Peculiar Chris
- First edition
- Author: Johann S. Lee
- Language: English
- Genre: Novel
- Publisher: Cannon International
- Publication date: 1992
- Publication place: Singapore
- Media type: Print (Paperback)
- ISBN: 981-00-3557-8
- OCLC: 29415955
- LC Class: MLCS 92/05580 (P)

= Peculiar Chris =

1992 novel by Johann S. Lee

Peculiar Chris is a novel which deals with gay themes by Johann S. Lee, published in Singapore by Cannon International in 1992.

Lee wrote the book, his first novel, while doing his National Service in Singapore at the age of 19. It was published a year later. The book recounts the coming of age, and coming out, of Chris through his experience with the deaths of his father and his lover Samuel, the latter from AIDS. Chris meets his first lover, Kenneth, in Singapore, where Kenneth has traveled from Indonesia to study; he meets his second lover, Jack, in Sydney after he travels to Australia to come out, and leaves for London, the birthplace of Maurice, after Samuel's death.
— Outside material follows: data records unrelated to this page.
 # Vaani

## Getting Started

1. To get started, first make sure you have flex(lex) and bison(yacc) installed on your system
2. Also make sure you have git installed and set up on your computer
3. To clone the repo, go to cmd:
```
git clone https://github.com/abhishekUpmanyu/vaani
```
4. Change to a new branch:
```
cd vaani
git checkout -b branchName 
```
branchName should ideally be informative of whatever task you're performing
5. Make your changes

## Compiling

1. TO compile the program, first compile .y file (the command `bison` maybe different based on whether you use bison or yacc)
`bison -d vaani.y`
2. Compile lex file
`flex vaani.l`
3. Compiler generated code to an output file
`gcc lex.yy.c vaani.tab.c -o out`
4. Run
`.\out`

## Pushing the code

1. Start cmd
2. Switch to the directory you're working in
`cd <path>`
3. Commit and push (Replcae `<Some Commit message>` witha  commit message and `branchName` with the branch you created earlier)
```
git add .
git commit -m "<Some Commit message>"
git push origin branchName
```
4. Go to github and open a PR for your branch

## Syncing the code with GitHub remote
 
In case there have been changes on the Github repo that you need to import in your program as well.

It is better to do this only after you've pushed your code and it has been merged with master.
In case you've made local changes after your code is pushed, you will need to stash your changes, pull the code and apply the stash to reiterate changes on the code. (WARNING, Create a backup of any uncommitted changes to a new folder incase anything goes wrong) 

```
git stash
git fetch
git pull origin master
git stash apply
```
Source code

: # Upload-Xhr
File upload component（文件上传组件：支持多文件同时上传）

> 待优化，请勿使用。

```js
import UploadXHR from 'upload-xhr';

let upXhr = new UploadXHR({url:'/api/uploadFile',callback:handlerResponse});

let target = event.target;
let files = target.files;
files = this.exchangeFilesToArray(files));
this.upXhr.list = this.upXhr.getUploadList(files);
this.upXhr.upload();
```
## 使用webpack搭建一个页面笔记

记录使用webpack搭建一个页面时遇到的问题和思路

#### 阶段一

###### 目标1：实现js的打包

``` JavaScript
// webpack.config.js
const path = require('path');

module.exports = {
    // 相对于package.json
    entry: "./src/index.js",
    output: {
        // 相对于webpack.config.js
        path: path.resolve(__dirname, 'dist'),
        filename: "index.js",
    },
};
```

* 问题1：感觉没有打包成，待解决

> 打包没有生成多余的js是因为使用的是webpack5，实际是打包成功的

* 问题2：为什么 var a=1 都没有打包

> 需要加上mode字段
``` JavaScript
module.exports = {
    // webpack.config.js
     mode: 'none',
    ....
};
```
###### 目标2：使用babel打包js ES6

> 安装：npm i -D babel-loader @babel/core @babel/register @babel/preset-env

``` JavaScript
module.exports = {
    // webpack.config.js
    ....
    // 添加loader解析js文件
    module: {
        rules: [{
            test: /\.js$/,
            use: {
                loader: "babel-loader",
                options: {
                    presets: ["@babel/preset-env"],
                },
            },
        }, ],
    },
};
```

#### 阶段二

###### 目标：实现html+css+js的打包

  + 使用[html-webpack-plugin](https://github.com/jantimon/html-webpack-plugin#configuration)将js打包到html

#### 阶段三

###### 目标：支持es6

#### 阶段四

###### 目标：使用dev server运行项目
It is also noteworthy for documenting how the military bureaucracy reacts when a soldier comes out in Singapore.

The book was translated into Italian in 1997, under the shortened title of 'Chris'.

It was reprinted in 2008.

== Adaption ==
Singaporean playwright Alfian Sa'at adapted the novel into the play Happy Endings: Asian Boys Vol. 3. It was staged by W!LD RICE, a Singapore theatre company, from 11 to 29 July 2007.